[TRY IT] Within the records, find every line that includes the word "posteriores" and copy it.

[EXERCISE INPUT]
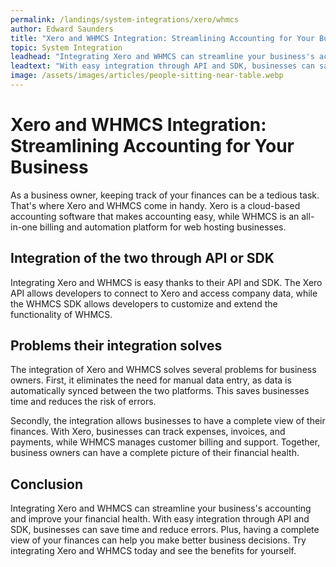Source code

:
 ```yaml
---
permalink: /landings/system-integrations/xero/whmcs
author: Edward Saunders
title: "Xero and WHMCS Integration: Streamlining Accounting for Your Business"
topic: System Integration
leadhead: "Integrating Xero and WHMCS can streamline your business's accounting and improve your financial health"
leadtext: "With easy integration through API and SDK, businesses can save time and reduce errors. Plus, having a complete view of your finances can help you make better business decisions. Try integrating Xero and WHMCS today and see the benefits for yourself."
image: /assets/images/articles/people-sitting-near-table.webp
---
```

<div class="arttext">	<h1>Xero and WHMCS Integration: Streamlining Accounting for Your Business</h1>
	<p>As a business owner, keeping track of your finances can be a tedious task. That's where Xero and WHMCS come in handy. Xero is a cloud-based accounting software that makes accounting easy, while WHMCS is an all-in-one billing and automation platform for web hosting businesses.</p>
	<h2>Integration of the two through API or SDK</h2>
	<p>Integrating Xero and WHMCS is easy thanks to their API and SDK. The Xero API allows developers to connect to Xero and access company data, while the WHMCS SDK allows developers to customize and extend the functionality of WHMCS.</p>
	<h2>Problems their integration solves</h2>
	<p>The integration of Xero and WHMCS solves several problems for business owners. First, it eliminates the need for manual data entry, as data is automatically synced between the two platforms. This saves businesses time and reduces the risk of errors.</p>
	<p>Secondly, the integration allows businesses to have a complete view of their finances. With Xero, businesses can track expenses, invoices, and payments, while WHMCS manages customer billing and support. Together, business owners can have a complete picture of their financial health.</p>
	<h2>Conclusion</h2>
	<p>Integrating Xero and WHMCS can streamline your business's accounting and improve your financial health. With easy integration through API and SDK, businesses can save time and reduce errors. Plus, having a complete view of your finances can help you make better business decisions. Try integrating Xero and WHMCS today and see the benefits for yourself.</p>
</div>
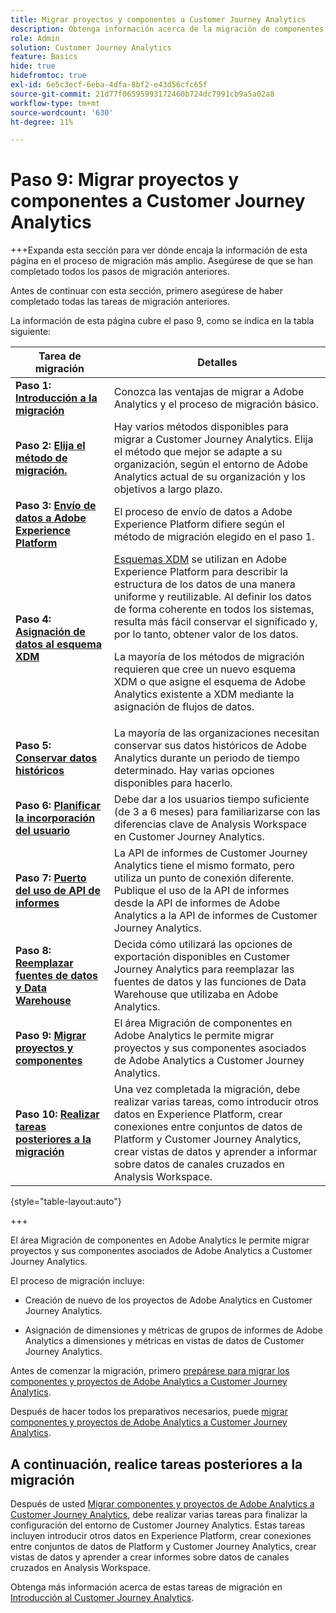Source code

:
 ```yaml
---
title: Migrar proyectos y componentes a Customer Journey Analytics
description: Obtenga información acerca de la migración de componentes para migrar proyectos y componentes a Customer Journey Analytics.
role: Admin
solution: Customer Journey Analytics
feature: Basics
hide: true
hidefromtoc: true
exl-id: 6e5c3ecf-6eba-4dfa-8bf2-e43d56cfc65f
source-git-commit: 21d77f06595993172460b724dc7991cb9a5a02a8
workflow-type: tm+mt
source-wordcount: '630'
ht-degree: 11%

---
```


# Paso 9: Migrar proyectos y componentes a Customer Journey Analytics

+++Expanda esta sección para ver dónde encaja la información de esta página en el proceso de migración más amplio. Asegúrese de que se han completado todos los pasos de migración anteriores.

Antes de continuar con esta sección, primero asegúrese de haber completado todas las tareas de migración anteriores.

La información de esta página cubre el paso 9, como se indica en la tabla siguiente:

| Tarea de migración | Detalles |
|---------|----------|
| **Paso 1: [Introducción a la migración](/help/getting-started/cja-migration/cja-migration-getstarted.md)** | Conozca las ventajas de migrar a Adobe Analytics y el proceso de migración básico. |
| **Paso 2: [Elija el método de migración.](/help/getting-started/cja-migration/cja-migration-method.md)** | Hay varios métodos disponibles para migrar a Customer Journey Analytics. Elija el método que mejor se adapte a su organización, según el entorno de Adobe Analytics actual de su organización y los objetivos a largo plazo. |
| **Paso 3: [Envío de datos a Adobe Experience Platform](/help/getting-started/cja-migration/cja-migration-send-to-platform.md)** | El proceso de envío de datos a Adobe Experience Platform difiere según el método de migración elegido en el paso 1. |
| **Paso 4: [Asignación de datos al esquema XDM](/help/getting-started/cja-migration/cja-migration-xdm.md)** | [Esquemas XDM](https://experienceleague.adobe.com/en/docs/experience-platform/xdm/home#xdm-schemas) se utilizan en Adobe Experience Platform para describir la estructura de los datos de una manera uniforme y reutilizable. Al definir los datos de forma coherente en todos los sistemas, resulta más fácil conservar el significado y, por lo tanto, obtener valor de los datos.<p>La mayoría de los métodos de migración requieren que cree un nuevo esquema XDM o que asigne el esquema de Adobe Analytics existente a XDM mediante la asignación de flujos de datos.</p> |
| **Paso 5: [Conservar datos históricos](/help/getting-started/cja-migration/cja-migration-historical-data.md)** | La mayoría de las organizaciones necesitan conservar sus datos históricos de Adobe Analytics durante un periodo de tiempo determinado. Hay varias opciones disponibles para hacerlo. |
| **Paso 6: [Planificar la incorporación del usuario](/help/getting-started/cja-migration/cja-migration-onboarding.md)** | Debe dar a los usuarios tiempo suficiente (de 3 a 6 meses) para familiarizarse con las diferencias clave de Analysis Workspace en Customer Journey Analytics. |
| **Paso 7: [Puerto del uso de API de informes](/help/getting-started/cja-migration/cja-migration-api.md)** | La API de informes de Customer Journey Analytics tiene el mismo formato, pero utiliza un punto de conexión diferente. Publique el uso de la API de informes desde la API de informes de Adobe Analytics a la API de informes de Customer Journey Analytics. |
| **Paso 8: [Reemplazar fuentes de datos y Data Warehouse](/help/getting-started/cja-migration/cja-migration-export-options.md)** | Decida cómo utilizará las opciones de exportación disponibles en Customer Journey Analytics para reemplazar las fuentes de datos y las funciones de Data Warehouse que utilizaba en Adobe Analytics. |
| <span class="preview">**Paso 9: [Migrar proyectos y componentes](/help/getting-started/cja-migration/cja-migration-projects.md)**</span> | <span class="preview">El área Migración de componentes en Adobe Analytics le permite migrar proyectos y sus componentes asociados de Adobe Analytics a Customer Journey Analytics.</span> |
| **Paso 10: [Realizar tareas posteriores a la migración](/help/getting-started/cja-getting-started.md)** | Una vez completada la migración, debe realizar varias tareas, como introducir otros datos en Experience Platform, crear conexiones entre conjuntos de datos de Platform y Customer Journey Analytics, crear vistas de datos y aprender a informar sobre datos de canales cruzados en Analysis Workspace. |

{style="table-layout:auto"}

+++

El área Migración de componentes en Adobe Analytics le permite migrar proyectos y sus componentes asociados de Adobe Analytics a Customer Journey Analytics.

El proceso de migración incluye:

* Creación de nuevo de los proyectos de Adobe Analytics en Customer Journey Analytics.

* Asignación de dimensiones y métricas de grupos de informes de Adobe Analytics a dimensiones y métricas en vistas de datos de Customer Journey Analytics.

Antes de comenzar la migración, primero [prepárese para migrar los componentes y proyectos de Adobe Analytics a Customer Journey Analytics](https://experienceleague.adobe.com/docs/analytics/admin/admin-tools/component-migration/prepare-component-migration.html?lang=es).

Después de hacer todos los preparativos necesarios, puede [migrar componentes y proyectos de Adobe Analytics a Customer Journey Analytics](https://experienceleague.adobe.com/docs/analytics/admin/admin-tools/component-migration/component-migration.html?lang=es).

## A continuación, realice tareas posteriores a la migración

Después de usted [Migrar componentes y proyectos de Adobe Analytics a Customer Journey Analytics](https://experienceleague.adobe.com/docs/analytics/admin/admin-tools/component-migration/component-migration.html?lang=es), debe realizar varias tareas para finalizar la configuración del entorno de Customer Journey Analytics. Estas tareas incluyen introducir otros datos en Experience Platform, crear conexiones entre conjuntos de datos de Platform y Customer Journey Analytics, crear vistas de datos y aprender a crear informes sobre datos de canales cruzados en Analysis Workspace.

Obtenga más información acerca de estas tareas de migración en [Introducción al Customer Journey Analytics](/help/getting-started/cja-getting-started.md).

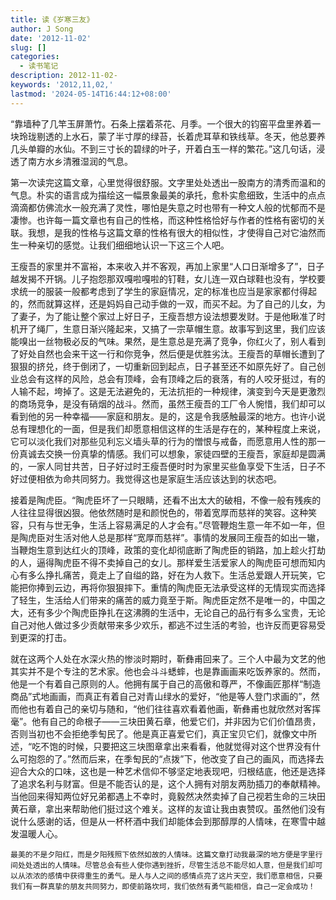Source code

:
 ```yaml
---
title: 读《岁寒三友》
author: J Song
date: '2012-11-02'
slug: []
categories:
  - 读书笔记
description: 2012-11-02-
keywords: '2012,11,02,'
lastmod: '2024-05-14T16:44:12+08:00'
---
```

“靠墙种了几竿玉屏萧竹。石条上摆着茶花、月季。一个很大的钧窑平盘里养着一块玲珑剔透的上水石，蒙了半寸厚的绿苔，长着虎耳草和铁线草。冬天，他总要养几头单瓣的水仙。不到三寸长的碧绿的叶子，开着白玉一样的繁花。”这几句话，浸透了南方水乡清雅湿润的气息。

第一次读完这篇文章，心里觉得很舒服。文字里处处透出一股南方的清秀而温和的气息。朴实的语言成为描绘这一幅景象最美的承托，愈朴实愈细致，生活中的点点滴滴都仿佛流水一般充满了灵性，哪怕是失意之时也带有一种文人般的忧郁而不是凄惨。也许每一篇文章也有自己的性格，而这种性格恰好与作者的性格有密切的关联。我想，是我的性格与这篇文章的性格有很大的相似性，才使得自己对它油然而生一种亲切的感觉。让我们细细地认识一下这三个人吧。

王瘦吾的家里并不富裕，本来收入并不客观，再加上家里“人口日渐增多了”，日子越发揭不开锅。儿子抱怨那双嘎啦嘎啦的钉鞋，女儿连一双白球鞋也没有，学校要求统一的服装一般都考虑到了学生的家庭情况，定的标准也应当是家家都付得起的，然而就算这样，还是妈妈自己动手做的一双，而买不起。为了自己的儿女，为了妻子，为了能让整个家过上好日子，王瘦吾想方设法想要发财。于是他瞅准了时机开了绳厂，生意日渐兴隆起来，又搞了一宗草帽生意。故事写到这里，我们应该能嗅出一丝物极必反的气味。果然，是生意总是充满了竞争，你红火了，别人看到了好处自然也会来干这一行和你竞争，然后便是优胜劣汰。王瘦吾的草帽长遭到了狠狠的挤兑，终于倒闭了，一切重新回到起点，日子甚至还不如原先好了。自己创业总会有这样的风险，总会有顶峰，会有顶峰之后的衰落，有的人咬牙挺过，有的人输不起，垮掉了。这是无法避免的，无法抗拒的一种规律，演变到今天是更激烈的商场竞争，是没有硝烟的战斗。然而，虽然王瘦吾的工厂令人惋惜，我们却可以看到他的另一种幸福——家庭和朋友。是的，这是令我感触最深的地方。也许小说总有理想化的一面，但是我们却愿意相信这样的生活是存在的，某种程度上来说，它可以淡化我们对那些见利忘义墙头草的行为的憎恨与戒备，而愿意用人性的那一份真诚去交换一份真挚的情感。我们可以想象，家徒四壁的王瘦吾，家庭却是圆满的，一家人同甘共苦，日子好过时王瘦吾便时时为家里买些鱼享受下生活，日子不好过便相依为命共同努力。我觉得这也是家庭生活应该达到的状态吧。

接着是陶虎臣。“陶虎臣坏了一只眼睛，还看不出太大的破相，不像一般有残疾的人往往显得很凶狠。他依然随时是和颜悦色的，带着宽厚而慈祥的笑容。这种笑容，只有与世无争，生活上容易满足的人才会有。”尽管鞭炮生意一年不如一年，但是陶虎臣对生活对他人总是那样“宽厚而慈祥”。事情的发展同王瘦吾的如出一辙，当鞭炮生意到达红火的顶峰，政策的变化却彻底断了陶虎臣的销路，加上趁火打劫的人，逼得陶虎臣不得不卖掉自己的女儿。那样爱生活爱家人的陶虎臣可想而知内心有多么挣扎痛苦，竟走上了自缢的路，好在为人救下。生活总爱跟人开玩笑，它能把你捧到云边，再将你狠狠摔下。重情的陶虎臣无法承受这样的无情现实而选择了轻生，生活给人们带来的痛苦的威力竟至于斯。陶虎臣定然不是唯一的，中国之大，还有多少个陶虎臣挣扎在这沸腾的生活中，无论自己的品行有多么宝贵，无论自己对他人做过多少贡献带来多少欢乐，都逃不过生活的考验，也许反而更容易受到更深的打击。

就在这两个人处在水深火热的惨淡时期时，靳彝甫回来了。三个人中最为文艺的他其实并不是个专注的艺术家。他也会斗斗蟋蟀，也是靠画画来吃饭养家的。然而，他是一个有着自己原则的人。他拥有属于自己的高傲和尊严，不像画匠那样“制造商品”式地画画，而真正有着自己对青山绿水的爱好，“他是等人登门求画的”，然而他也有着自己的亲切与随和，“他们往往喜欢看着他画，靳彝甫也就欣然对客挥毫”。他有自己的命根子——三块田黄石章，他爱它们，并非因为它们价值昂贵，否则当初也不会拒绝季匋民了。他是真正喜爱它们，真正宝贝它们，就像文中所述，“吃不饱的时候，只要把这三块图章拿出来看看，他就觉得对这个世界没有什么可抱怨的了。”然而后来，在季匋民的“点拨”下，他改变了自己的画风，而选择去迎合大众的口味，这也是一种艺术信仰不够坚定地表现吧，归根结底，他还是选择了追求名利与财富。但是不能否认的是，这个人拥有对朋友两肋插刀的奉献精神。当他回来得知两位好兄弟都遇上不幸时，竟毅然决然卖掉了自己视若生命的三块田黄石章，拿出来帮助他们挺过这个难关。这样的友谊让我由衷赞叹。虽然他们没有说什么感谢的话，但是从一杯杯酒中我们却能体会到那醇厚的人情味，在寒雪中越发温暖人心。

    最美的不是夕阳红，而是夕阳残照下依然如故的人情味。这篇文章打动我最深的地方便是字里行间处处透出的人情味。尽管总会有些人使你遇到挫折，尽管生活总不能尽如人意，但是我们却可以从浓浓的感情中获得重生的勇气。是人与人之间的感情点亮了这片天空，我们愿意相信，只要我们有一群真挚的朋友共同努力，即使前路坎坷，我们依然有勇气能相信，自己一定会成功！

[SOLVED EXERCISE]
| **Paso 10: [Realizar tareas posteriores a la migración](/help/getting-started/cja-getting-started.md)** | Una vez completada la migración, debe realizar varias tareas, como introducir otros datos en Experience Platform, crear conexiones entre conjuntos de datos de Platform y Customer Journey Analytics, crear vistas de datos y aprender a informar sobre datos de canales cruzados en Analysis Workspace. |
## A continuación, realice tareas posteriores a la migración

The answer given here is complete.